Stored data

· · · · ·

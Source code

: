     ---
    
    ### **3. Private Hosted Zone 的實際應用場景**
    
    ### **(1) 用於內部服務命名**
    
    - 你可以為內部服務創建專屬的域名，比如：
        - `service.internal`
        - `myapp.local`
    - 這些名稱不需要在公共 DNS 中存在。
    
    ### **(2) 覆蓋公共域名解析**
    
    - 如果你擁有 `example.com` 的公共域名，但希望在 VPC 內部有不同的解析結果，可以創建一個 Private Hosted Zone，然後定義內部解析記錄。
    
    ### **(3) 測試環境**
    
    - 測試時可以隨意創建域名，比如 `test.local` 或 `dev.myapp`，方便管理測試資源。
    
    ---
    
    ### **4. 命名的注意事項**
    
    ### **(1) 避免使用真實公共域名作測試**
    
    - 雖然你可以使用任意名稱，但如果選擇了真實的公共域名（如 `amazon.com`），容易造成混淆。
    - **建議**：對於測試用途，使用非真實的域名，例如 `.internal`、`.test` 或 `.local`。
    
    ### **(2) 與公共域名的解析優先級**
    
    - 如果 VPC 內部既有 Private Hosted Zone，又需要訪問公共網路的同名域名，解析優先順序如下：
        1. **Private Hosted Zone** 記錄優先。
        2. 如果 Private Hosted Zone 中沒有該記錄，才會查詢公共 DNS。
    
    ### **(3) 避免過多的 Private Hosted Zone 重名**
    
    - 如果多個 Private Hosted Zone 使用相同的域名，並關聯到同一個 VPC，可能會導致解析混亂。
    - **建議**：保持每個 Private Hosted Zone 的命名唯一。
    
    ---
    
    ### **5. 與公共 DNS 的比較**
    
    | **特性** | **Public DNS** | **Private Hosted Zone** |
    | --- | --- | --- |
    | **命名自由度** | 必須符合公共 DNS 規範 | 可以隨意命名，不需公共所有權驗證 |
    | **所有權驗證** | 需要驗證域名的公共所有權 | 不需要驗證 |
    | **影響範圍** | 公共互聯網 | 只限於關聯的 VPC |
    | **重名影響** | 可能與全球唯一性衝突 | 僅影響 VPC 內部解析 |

· · · · ·

Sift through the entries and copy every line with "test".

    - 測試時可以隨意創建域名，比如 `test.local` 或 `dev.myapp`，方便管理測試資源。
    - **建議**：對於測試用途，使用非真實的域名，例如 `.internal`、`.test` 或 `.local`。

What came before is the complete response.